= INFORMATION =
----------

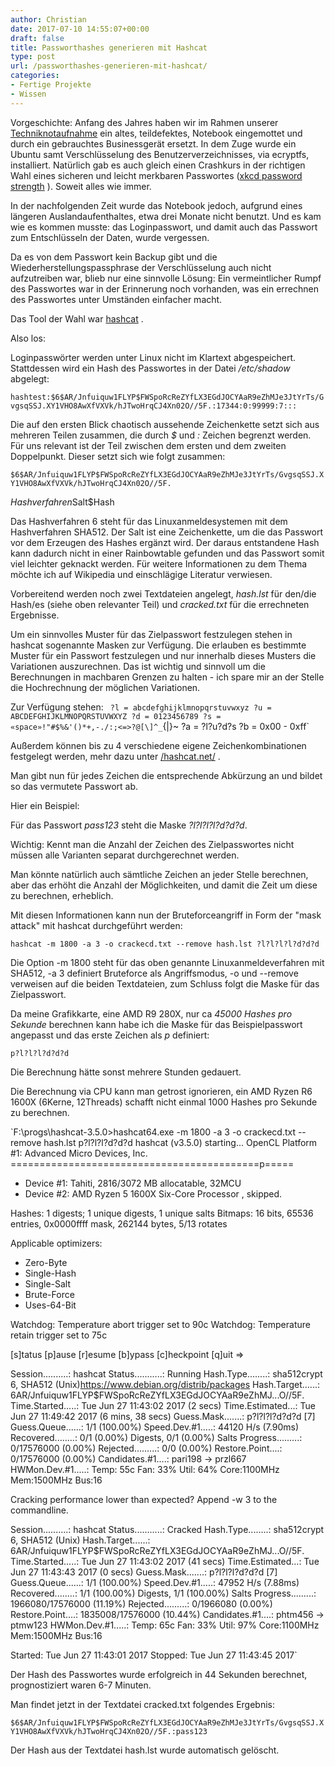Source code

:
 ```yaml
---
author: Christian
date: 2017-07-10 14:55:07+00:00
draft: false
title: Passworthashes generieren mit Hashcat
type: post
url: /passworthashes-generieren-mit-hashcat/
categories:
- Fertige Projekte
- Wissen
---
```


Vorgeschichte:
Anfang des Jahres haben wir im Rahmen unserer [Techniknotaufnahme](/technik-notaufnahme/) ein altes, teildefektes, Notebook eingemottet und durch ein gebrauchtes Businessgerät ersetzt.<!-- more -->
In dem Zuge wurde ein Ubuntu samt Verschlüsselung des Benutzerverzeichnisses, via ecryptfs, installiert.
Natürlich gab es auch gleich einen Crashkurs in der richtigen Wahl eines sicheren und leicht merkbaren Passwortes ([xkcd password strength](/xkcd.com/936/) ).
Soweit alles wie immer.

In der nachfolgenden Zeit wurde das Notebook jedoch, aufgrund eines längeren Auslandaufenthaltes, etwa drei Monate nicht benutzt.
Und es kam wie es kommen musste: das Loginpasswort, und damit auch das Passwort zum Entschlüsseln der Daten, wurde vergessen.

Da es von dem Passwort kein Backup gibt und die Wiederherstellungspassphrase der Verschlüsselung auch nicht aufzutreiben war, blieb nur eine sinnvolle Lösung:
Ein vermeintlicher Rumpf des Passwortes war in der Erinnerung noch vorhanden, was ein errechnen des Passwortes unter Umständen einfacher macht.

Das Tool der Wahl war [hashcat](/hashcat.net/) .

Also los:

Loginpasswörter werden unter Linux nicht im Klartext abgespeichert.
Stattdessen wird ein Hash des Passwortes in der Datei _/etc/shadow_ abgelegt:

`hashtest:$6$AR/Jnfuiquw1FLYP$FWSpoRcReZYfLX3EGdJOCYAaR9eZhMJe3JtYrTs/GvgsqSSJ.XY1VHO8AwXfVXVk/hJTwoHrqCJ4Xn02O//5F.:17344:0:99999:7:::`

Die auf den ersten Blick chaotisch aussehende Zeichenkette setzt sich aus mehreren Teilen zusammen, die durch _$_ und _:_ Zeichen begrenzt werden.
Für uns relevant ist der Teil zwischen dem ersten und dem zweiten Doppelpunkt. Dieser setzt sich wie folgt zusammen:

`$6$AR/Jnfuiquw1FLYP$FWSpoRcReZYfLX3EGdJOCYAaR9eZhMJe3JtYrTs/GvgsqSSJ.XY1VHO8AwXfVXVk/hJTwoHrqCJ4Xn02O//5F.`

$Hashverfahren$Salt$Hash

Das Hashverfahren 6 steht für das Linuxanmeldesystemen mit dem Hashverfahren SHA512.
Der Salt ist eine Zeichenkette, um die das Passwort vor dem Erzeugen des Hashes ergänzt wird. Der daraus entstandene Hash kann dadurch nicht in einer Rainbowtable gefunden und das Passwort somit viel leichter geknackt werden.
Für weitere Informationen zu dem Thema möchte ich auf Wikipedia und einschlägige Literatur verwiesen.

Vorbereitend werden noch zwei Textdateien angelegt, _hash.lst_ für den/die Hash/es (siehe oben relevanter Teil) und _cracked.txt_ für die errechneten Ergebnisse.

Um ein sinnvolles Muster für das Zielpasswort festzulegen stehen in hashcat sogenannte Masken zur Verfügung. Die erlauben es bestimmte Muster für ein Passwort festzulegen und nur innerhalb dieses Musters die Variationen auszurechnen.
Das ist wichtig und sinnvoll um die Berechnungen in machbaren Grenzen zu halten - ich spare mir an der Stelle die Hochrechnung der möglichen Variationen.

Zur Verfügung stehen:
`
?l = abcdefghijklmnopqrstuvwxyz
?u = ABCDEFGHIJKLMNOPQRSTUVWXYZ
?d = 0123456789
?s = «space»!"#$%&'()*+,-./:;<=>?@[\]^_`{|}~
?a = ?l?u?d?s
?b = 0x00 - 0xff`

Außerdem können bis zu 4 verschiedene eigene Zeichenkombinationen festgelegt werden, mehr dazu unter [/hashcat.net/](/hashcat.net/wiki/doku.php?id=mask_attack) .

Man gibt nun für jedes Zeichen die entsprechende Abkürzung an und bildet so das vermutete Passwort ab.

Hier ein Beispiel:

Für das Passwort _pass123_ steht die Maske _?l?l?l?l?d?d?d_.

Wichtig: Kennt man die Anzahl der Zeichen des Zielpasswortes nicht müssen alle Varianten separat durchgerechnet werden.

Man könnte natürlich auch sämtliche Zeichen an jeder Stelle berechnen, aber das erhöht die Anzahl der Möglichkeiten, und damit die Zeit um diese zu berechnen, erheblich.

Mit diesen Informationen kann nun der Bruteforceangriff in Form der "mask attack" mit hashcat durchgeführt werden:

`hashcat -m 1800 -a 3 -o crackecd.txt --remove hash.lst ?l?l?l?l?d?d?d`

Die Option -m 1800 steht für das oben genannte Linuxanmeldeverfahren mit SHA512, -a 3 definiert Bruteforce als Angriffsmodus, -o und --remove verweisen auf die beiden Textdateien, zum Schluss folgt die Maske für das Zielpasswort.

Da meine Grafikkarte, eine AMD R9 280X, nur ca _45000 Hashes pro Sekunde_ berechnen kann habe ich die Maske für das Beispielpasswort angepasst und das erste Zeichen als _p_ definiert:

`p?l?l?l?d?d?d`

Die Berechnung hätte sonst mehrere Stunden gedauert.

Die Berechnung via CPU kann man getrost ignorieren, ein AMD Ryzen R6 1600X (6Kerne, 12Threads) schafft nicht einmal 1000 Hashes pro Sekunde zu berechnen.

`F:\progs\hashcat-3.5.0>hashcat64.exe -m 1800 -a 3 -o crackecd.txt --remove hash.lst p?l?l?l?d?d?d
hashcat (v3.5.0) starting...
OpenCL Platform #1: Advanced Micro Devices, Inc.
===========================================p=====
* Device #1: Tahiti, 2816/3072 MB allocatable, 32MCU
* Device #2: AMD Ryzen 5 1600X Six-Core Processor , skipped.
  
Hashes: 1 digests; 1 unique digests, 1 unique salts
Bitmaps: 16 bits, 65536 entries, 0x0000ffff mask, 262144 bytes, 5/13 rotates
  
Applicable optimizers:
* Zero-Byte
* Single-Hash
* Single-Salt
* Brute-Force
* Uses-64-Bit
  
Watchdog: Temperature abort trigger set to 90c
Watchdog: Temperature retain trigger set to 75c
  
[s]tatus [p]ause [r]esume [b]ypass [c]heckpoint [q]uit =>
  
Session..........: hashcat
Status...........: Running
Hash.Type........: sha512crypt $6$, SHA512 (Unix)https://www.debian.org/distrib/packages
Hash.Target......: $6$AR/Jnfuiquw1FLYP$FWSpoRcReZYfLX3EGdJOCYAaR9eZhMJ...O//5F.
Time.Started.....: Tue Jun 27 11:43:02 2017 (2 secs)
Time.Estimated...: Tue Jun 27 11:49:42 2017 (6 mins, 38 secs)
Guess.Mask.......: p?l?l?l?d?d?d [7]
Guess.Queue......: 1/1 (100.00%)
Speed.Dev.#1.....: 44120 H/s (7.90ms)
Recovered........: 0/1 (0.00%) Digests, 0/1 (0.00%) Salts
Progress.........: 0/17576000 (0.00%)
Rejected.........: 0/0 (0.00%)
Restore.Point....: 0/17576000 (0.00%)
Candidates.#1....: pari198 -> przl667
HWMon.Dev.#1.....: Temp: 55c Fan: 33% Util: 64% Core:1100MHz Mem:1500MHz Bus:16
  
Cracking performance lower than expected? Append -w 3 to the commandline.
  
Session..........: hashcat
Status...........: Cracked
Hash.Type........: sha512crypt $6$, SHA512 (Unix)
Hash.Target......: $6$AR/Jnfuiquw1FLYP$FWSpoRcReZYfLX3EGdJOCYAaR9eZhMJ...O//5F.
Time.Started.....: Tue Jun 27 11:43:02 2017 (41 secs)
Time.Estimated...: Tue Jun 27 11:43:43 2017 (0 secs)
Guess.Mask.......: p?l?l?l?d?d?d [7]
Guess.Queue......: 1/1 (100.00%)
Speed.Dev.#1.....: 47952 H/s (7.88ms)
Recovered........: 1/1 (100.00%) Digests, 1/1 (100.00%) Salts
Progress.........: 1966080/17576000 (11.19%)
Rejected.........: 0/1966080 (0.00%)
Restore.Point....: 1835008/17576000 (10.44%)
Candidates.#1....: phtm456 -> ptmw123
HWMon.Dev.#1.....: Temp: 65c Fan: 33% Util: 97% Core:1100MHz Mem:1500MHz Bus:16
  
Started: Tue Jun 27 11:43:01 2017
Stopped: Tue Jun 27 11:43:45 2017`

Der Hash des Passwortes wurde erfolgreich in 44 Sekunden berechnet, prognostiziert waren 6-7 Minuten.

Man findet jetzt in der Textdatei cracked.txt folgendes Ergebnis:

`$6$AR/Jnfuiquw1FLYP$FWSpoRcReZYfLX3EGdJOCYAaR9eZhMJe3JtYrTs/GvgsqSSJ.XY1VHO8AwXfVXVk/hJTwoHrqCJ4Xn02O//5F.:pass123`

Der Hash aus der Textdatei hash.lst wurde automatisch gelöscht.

----------

= EXERCISE =
Would you please copy all lines in the data that contain the word "eines"?

= RESPONSE =
Natürlich gab es auch gleich einen Crashkurs in der richtigen Wahl eines sicheren und leicht merkbaren Passwortes ([xkcd password strength](/xkcd.com/936/) ).
In der nachfolgenden Zeit wurde das Notebook jedoch, aufgrund eines längeren Auslandaufenthaltes, etwa drei Monate nicht benutzt.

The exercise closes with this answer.